Sean McDermott cited 9/11 attackers in 2019 Bills meeting

Bills head coach Sean McDermott has faced mounting criticism following a report Thursday which revealed that he used the Sept. 11, 2001 terrorist attacks to try and motivate his players during a 2019 training camp meeting, according to Go Long, a Substack publication run by Tyler Dunne.

The anecdote was included in a scathing three-part, 20,000-word series detailing the Bills’ issues under McDermott — who has been the organization’s coach since 2017 — from his leadership qualities and motivation tactics to his relationship with quarterback Josh Allen and acceptance of responsibility.

McDermott, Dunne wrote, allegedly “cited the hijackers as a group of people who were all able to get on the same page to orchestrate attacks to perfection.”

Then, McDermott asked players about tactics the terrorists might’ve used and the obstacles they faced.


Sean McDermott has served as the Bills' coach since 2017.
Sean McDermott has served as the Bills’ coach since 2017. Getty Images

“I don’t know why he’s that awkward but his social skills are lacking,” an anonymous veteran told Dunne. “Maybe he’s just wound-up thinking about ball. You’ve got to talk to the team every day. That’s one where maybe he heard it on a podcast. Next episode! That’s not the one to lead with.

“He was trying to bring the team together. It was a horrible, horrible reference. He missed the mark.”

Another veteran added that the message was “f–ked up,” while another coach said McDermott’s intentions weren’t bad but he’s “just so clueless.”

McDermott apologized to players after joining them on the field at St. John Fisher College — their training camp site — that day, according to Dunne.

McDermott said in a press conference Thursday afternoon that he apologized to the team four years after using the reference in the meeting and planned to address his current group, but he declined to address other parts of Dunne’s story — adding that he wanted to focus on the insensitive reference that he described as “very, very important to me.”

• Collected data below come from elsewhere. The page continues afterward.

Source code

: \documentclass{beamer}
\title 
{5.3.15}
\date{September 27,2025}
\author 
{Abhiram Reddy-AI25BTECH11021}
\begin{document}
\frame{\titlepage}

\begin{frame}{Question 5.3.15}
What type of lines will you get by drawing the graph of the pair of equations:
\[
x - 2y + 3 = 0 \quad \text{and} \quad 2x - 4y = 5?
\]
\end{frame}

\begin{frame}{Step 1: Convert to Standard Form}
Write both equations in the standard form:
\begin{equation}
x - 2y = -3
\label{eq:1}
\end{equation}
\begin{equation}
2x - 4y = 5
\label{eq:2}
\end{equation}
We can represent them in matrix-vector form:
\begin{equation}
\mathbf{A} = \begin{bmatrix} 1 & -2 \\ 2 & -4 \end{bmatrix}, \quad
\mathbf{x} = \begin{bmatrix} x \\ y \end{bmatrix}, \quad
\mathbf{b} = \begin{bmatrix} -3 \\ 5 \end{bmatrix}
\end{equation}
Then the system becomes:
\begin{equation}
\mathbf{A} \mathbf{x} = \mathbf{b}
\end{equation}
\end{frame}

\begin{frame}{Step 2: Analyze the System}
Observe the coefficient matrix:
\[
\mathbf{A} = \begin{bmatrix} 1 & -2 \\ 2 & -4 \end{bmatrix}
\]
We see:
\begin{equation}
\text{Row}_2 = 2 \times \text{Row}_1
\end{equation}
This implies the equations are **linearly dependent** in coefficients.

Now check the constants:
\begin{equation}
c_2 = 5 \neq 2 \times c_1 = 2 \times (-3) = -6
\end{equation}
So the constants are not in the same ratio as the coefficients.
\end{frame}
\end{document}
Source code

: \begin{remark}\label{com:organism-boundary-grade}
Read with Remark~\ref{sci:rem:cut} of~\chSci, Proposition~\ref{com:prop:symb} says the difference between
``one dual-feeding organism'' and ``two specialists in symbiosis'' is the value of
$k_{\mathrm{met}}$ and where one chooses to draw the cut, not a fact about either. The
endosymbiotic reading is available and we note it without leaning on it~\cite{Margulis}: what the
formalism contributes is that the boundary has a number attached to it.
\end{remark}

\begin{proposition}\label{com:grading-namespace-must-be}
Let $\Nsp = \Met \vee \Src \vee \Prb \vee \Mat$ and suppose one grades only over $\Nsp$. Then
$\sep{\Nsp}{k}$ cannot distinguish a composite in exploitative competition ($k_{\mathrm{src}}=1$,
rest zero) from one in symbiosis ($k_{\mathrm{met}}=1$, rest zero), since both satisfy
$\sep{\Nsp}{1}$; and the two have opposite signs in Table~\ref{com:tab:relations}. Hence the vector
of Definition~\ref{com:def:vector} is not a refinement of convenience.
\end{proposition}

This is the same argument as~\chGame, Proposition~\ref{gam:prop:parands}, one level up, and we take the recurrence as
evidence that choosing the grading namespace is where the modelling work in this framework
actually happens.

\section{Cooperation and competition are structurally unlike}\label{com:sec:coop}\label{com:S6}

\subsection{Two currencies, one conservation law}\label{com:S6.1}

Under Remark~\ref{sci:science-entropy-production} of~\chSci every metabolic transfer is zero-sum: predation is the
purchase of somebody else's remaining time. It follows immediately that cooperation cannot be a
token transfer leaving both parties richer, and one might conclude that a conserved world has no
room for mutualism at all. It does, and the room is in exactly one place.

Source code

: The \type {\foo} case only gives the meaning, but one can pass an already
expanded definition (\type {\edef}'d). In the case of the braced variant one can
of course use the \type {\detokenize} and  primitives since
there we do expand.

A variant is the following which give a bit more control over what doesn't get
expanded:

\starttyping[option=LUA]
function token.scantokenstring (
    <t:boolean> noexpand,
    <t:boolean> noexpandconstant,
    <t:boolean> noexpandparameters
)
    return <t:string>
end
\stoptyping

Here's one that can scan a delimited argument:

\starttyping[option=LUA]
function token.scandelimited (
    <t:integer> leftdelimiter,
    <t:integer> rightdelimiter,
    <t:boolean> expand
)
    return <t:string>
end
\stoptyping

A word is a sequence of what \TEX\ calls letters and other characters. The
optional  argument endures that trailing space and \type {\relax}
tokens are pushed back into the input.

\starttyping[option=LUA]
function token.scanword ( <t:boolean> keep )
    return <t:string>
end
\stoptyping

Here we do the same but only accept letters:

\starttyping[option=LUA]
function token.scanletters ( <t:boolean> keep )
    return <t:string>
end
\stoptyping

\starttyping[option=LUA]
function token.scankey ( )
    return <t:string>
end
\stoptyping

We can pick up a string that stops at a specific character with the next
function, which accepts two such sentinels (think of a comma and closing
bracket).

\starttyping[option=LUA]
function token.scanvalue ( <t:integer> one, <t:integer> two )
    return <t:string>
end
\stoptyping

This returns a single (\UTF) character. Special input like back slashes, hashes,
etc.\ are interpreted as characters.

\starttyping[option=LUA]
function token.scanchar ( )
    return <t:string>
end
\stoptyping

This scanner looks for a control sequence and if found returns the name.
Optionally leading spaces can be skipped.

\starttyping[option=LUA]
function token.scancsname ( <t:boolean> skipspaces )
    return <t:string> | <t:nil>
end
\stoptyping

Sean McDermott and the Bills sit at 6-6 entering their Week 14 matchup against the Chiefs.
Sean McDermott and the Bills sit at 6-6 entering their Week 14 matchup against the Chiefs. AP

“My intent in the meeting that day was to discuss the importance of communication and being on the same page with the team,” McDermott told reporters. “I regretted mentioning 9/11 in my message that day and I immediately apologized to the team. Not only was 9/11 a horrific event in our country’s history, but a day that I lost a good family friend.”

The report was published days before the Bills face the Chiefs in Week 14 with a 6-6 record and on the brink of missing the playoffs for the first time since 2018.

Last week, six days before Dunne’s report, The Athletic cited four sources that said the Bills didn’t plan to make an offseason coaching change.

General manager Brandon Bean and owner Terry Pegula hadn’t released a statement on McDermott’s 2019 meeting as of Thursday afternoon.